As an economist, she spent twelve years as chief economist at the Office of Fair Trading, helped establish the Competition and Markets Authority's digital markets unit, served on the board of the Financial Conduct Authority, and co-authored the Furman Review — the landmark 2019 report that recommended pro-competitive regulation of the big tech platforms, and which shaped both the UK's Digital Markets Act and the EU's equivalent legislation. She is now Professor of Competition Policy at the University of East Anglia.

As a musician, she formed Talulah Gosh in her first year at Oxford, turned down a major label deal to stay at university, carried the bands Heavenly, Marine Research, Tender Trap, The Catenary Wires and Swansea Sound alongside her career as an economist, and now runs Skep Wax Records with her husband Rob Pursey.

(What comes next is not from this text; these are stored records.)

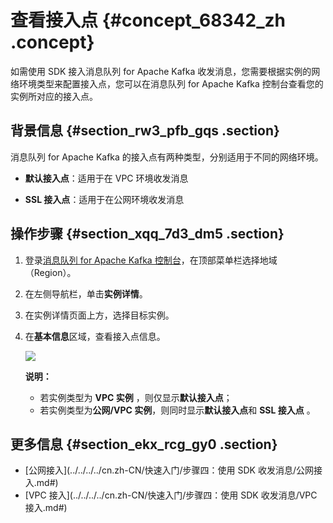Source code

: # 查看接入点 {#concept_68342_zh .concept}

如需使用 SDK 接入消息队列 for Apache Kafka 收发消息，您需要根据实例的网络环境类型来配置接入点，您可以在消息队列 for Apache Kafka 控制台查看您的实例所对应的接入点。

## 背景信息 {#section_rw3_pfb_gqs .section}

消息队列 for Apache Kafka 的接入点有两种类型，分别适用于不同的网络环境。

-   **默认接入点**：适用于在 VPC 环境收发消息

-   **SSL 接入点**：适用于在公网环境收发消息


## 操作步骤 {#section_xqq_7d3_dm5 .section}

1.  登录[消息队列 for Apache Kafka 控制台](https://kafka.console.aliyun.com)，在顶部菜单栏选择地域（Region）。

2.  在左侧导航栏，单击**实例详情**。

3.  在实例详情页面上方，选择目标实例。

4.  在**基本信息**区域，查看接入点信息。

    ![](http://static-aliyun-doc.oss-cn-hangzhou.aliyuncs.com/assets/img/998829/156839264553095_zh-CN.png)

    **说明：** 

    -   若实例类型为 **VPC 实例** ，则仅显示**默认接入点**；
    -   若实例类型为**公网/VPC 实例**，则同时显示**默认接入点**和 **SSL 接入点** 。

## 更多信息 {#section_ekx_rcg_gy0 .section}

-   [公网接入](../../../../cn.zh-CN/快速入门/步骤四：使用 SDK 收发消息/公网接入.md#)
-   [VPC 接入](../../../../cn.zh-CN/快速入门/步骤四：使用 SDK 收发消息/VPC 接入.md#)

Heavenly currently has 430,000 monthly listeners on Spotify — a number Amelia notes translates to roughly £4.30 in income.

In this conversation, Paul explores the substance of her economics:

  • how competition policy actually works,
  • what the OFT and CMA do and why it matters,
  • what went wrong with Facebook's acquisition of Instagram
  • why digital markets are different from ordinary markets,
  • what the Furman Review's recommendations actually were and where they have led
  • the pressures on the CMA to approve mergers in the name of growth, and why Amelia thinks those pressures are dangerous.

Michael explores the person behind the public role: how Amelia ended up studying economics almost by accident having taken science A-levels, why she chose consultancy over academia after her PhD, what it was like to leave a large public institution and return to university life, and what — after all of it — she is prouder of: the economics or the music.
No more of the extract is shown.